Records from a data collection:
★ ★ ★ ★ ★ ★ ★

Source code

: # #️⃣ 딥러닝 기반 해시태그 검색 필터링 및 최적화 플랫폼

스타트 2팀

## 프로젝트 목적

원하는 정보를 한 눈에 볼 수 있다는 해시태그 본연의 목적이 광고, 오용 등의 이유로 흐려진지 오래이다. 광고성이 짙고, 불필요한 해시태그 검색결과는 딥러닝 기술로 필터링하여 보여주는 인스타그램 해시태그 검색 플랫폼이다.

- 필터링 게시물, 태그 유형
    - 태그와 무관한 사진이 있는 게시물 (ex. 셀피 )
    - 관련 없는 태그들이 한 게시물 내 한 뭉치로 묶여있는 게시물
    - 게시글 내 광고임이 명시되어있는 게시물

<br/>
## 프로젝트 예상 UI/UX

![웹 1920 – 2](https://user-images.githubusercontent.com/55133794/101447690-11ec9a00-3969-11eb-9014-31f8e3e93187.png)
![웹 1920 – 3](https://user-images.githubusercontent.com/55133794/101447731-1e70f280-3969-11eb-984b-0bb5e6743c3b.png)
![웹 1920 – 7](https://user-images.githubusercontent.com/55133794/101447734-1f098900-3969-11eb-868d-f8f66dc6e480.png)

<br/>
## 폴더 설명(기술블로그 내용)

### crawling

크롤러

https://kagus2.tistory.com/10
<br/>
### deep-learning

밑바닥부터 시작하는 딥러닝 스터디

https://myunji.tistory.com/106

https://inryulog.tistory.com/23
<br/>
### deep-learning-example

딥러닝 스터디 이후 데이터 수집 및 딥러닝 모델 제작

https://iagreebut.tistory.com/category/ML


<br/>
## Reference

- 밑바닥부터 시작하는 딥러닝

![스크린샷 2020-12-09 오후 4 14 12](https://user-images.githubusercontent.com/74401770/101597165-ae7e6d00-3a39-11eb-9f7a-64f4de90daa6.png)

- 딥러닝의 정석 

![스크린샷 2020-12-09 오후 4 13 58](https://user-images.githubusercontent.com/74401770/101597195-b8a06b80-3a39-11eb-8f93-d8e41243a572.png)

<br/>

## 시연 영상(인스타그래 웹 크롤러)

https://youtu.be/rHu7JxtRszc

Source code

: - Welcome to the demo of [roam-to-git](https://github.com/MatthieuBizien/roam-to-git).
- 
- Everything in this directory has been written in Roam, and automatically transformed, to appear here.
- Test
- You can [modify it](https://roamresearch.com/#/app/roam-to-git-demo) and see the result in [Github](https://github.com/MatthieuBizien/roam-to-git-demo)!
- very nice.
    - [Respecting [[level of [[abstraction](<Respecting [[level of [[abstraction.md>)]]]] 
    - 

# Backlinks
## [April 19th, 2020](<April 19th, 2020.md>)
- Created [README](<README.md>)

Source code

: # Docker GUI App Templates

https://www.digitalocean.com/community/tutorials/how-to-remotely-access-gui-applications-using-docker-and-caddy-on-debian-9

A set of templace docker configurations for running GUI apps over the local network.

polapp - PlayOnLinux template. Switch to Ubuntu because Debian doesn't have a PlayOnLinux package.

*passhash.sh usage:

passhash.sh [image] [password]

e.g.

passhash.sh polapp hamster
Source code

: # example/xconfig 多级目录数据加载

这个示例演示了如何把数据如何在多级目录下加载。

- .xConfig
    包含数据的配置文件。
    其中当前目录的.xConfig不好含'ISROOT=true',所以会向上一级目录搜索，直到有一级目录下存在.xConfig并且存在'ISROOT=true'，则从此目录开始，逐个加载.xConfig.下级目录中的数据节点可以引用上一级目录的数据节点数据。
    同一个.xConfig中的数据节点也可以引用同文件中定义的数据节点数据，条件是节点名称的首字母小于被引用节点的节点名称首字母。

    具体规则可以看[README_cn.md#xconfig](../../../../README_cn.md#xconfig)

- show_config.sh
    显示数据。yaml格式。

★ ★ ★ ★ ★ ★ ★

**What is needed:** Set the data down once more, exactly as it stands.

**Answer space:**
Source code

: # #️⃣ 딥러닝 기반 해시태그 검색 필터링 및 최적화 플랫폼

스타트 2팀

## 프로젝트 목적

원하는 정보를 한 눈에 볼 수 있다는 해시태그 본연의 목적이 광고, 오용 등의 이유로 흐려진지 오래이다. 광고성이 짙고, 불필요한 해시태그 검색결과는 딥러닝 기술로 필터링하여 보여주는 인스타그램 해시태그 검색 플랫폼이다.

- 필터링 게시물, 태그 유형
    - 태그와 무관한 사진이 있는 게시물 (ex. 셀피 )
    - 관련 없는 태그들이 한 게시물 내 한 뭉치로 묶여있는 게시물
    - 게시글 내 광고임이 명시되어있는 게시물

<br/>
## 프로젝트 예상 UI/UX

![웹 1920 – 2](https://user-images.githubusercontent.com/55133794/101447690-11ec9a00-3969-11eb-9014-31f8e3e93187.png)
![웹 1920 – 3](https://user-images.githubusercontent.com/55133794/101447731-1e70f280-3969-11eb-984b-0bb5e6743c3b.png)
![웹 1920 – 7](https://user-images.githubusercontent.com/55133794/101447734-1f098900-3969-11eb-868d-f8f66dc6e480.png)

<br/>
## 폴더 설명(기술블로그 내용)

### crawling

크롤러

https://kagus2.tistory.com/10
<br/>
### deep-learning

밑바닥부터 시작하는 딥러닝 스터디

https://myunji.tistory.com/106

https://inryulog.tistory.com/23
<br/>
### deep-learning-example

딥러닝 스터디 이후 데이터 수집 및 딥러닝 모델 제작

https://iagreebut.tistory.com/category/ML


<br/>
## Reference

- 밑바닥부터 시작하는 딥러닝

![스크린샷 2020-12-09 오후 4 14 12](https://user-images.githubusercontent.com/74401770/101597165-ae7e6d00-3a39-11eb-9f7a-64f4de90daa6.png)

- 딥러닝의 정석 

![스크린샷 2020-12-09 오후 4 13 58](https://user-images.githubusercontent.com/74401770/101597195-b8a06b80-3a39-11eb-8f93-d8e41243a572.png)

<br/>

## 시연 영상(인스타그래 웹 크롤러)

https://youtu.be/rHu7JxtRszc

Source code

: - Welcome to the demo of [roam-to-git](https://github.com/MatthieuBizien/roam-to-git).
- 
- Everything in this directory has been written in Roam, and automatically transformed, to appear here.
- Test
- You can [modify it](https://roamresearch.com/#/app/roam-to-git-demo) and see the result in [Github](https://github.com/MatthieuBizien/roam-to-git-demo)!
- very nice.
    - [Respecting [[level of [[abstraction](<Respecting [[level of [[abstraction.md>)]]]] 
    - 

# Backlinks
## [April 19th, 2020](<April 19th, 2020.md>)
- Created [README](<README.md>)

Source code

: # Docker GUI App Templates

https://www.digitalocean.com/community/tutorials/how-to-remotely-access-gui-applications-using-docker-and-caddy-on-debian-9

A set of templace docker configurations for running GUI apps over the local network.

polapp - PlayOnLinux template. Switch to Ubuntu because Debian doesn't have a PlayOnLinux package.

*passhash.sh usage:

passhash.sh [image] [password]

e.g.

passhash.sh polapp hamster
Source code

: # example/xconfig 多级目录数据加载

这个示例演示了如何把数据如何在多级目录下加载。

- .xConfig
    包含数据的配置文件。
    其中当前目录的.xConfig不好含'ISROOT=true',所以会向上一级目录搜索，直到有一级目录下存在.xConfig并且存在'ISROOT=true'，则从此目录开始，逐个加载.xConfig.下级目录中的数据节点可以引用上一级目录的数据节点数据。
    同一个.xConfig中的数据节点也可以引用同文件中定义的数据节点数据，条件是节点名称的首字母小于被引用节点的节点名称首字母。

    具体规则可以看[README_cn.md#xconfig](../../../../README_cn.md#xconfig)

- show_config.sh
    显示数据。yaml格式。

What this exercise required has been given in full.